EXERCISE REQUIREMENTS
Only the lines from the top of the data through the line containing "невозможны по построению таблицы Тарского." should be duplicated, exactly as they appear.

AVAILABLE RECORDS
__________________________________________________
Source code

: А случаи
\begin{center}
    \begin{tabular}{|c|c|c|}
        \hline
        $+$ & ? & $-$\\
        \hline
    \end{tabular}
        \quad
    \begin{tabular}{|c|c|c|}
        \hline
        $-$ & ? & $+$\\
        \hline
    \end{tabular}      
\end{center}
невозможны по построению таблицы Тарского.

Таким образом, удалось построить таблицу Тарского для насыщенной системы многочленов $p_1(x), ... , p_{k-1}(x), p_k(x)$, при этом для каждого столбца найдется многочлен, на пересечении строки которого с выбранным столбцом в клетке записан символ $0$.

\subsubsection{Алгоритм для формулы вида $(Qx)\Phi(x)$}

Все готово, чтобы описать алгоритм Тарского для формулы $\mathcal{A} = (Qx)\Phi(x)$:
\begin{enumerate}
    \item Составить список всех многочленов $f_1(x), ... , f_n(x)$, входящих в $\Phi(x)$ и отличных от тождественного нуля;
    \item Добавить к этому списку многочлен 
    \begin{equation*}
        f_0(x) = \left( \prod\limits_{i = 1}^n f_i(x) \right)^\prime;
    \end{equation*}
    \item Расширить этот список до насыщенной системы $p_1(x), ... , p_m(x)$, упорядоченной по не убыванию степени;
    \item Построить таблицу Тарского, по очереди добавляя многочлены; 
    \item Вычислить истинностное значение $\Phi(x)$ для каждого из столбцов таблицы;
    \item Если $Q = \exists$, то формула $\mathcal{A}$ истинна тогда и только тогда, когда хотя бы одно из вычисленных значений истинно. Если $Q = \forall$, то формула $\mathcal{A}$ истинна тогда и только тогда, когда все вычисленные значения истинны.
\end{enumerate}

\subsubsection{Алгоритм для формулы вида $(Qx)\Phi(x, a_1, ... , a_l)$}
__________________________________________________
RESPONSE AREA
Source code

: А случаи
\begin{center}
    \begin{tabular}{|c|c|c|}
        \hline
        $+$ & ? & $-$\\
        \hline
    \end{tabular}
        \quad
    \begin{tabular}{|c|c|c|}
        \hline
        $-$ & ? & $+$\\
        \hline
    \end{tabular}      
\end{center}
невозможны по построению таблицы Тарского.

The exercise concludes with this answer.